Start of DATA SHOWN
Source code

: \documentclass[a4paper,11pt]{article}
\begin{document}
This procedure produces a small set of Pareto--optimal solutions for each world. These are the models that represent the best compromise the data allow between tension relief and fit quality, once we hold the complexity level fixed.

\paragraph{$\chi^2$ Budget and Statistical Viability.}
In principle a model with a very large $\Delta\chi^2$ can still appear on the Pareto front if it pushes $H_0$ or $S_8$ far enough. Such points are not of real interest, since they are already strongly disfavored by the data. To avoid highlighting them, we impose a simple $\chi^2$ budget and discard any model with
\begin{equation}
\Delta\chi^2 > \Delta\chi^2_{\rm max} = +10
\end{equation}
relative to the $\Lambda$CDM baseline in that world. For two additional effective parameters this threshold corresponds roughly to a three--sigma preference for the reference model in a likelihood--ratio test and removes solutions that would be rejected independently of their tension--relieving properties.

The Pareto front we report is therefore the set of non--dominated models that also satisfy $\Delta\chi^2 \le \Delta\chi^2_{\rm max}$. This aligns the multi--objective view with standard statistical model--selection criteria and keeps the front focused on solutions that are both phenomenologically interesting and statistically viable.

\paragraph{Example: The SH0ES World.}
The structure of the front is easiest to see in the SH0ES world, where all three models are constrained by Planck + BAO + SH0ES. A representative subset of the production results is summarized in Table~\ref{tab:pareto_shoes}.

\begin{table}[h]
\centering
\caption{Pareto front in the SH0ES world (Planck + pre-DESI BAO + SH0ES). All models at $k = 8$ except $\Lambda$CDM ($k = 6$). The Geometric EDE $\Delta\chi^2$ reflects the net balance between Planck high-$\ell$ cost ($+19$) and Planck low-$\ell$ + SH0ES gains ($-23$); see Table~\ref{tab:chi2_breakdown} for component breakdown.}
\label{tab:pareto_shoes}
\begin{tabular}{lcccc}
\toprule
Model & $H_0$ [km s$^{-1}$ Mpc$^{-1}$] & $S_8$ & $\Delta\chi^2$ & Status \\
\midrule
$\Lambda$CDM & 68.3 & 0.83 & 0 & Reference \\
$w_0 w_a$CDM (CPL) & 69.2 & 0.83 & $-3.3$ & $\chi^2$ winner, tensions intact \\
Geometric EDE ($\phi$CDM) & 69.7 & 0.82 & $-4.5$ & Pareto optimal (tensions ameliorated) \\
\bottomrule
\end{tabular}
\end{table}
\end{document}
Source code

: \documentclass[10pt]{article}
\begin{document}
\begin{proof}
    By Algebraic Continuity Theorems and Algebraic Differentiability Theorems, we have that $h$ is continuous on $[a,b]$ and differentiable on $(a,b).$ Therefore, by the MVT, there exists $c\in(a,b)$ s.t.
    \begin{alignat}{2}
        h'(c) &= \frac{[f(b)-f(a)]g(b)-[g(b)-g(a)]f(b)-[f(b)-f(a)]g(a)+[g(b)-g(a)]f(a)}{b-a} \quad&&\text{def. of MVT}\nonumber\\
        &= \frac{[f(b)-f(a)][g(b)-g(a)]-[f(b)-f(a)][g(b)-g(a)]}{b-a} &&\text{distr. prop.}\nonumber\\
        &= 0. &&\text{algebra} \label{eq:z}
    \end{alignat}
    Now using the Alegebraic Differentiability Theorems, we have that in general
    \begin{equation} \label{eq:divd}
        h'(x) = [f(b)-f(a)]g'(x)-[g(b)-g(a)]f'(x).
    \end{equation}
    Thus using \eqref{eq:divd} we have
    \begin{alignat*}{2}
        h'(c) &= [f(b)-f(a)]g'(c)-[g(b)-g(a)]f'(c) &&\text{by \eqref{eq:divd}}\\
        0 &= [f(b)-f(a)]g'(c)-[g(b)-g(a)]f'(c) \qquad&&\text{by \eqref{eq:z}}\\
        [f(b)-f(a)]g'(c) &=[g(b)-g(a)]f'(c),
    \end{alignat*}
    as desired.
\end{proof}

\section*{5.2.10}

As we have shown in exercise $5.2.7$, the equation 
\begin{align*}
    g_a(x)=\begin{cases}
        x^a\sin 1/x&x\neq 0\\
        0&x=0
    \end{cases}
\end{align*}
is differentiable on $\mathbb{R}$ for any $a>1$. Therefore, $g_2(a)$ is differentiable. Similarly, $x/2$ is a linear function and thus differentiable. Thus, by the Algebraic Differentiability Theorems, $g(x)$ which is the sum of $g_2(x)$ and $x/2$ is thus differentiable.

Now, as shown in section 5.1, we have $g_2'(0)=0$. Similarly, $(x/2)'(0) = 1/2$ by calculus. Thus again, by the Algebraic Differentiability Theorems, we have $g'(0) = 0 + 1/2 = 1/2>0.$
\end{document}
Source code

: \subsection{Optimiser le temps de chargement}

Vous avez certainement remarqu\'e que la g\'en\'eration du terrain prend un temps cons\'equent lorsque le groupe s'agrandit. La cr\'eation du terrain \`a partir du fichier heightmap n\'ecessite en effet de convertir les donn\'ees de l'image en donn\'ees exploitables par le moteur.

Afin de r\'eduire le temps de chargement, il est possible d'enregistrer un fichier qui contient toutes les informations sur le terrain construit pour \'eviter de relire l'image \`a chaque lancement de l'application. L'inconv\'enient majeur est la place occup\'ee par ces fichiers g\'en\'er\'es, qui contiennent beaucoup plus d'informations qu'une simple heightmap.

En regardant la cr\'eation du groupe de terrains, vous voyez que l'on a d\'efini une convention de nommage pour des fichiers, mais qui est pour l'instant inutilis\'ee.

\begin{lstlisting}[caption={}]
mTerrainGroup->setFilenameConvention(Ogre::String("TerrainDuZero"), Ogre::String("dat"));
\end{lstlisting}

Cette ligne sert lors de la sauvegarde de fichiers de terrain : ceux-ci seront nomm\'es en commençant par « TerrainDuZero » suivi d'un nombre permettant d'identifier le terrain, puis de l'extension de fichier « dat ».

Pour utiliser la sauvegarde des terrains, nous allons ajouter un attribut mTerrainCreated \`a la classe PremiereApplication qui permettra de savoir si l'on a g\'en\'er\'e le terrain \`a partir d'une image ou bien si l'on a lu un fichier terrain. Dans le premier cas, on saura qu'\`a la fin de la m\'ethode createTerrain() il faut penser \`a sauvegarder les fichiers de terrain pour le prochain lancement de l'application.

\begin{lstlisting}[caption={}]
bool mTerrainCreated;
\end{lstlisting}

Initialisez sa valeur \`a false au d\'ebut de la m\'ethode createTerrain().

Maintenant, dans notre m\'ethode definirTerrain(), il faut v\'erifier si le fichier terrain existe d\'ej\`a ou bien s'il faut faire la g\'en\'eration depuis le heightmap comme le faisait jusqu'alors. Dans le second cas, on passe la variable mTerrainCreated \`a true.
End of DATA SHOWN
THE TASK:
From the start of the data to the line that holds "0 & Reference \\", retype each line exactly, with both ends included.

THE ANSWER:
Source code

: \documentclass[a4paper,11pt]{article}
\begin{document}
This procedure produces a small set of Pareto--optimal solutions for each world. These are the models that represent the best compromise the data allow between tension relief and fit quality, once we hold the complexity level fixed.

\paragraph{$\chi^2$ Budget and Statistical Viability.}
In principle a model with a very large $\Delta\chi^2$ can still appear on the Pareto front if it pushes $H_0$ or $S_8$ far enough. Such points are not of real interest, since they are already strongly disfavored by the data. To avoid highlighting them, we impose a simple $\chi^2$ budget and discard any model with
\begin{equation}
\Delta\chi^2 > \Delta\chi^2_{\rm max} = +10
\end{equation}
relative to the $\Lambda$CDM baseline in that world. For two additional effective parameters this threshold corresponds roughly to a three--sigma preference for the reference model in a likelihood--ratio test and removes solutions that would be rejected independently of their tension--relieving properties.

The Pareto front we report is therefore the set of non--dominated models that also satisfy $\Delta\chi^2 \le \Delta\chi^2_{\rm max}$. This aligns the multi--objective view with standard statistical model--selection criteria and keeps the front focused on solutions that are both phenomenologically interesting and statistically viable.

\paragraph{Example: The SH0ES World.}
The structure of the front is easiest to see in the SH0ES world, where all three models are constrained by Planck + BAO + SH0ES. A representative subset of the production results is summarized in Table~\ref{tab:pareto_shoes}.

\begin{table}[h]
\centering
\caption{Pareto front in the SH0ES world (Planck + pre-DESI BAO + SH0ES). All models at $k = 8$ except $\Lambda$CDM ($k = 6$). The Geometric EDE $\Delta\chi^2$ reflects the net balance between Planck high-$\ell$ cost ($+19$) and Planck low-$\ell$ + SH0ES gains ($-23$); see Table~\ref{tab:chi2_breakdown} for component breakdown.}
\label{tab:pareto_shoes}
\begin{tabular}{lcccc}
\toprule
Model & $H_0$ [km s$^{-1}$ Mpc$^{-1}$] & $S_8$ & $\Delta\chi^2$ & Status \\
\midrule
$\Lambda$CDM & 68.3 & 0.83 & 0 & Reference \\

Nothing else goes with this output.